▶ [What to do]:
Search the records for the string "Open" and copy every line where it turns up.

--- Source material Enclosed Below ---

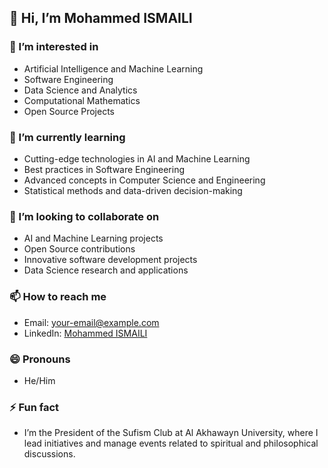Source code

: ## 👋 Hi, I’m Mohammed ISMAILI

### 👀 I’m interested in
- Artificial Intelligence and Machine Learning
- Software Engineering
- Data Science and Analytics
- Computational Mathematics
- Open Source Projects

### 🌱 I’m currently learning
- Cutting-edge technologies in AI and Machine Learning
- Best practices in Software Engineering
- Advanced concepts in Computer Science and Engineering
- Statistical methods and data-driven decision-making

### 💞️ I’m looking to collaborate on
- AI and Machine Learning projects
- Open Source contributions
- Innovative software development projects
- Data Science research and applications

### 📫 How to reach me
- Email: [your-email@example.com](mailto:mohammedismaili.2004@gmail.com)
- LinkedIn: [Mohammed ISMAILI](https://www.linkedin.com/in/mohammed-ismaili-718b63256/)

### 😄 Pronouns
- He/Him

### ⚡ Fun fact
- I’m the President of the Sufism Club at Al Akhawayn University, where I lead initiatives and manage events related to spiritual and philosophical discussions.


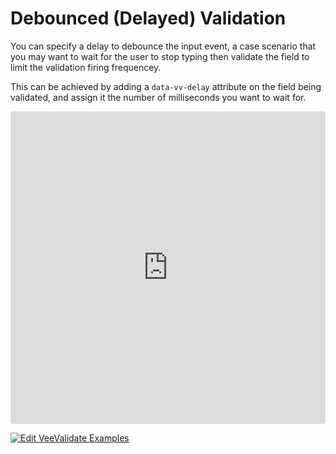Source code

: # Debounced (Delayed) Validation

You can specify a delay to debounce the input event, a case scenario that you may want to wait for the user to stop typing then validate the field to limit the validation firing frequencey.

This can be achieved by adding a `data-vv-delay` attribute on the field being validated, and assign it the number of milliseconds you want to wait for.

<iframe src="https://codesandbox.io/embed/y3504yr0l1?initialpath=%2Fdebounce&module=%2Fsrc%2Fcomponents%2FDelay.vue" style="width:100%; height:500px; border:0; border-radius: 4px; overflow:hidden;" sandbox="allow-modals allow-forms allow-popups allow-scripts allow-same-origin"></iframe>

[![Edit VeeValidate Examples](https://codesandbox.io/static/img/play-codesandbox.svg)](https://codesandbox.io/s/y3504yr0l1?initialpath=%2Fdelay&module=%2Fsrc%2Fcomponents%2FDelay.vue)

--- End of Enclosed Source material ---

▶ [Worked solution]:
- Open Source Projects
- Open Source contributions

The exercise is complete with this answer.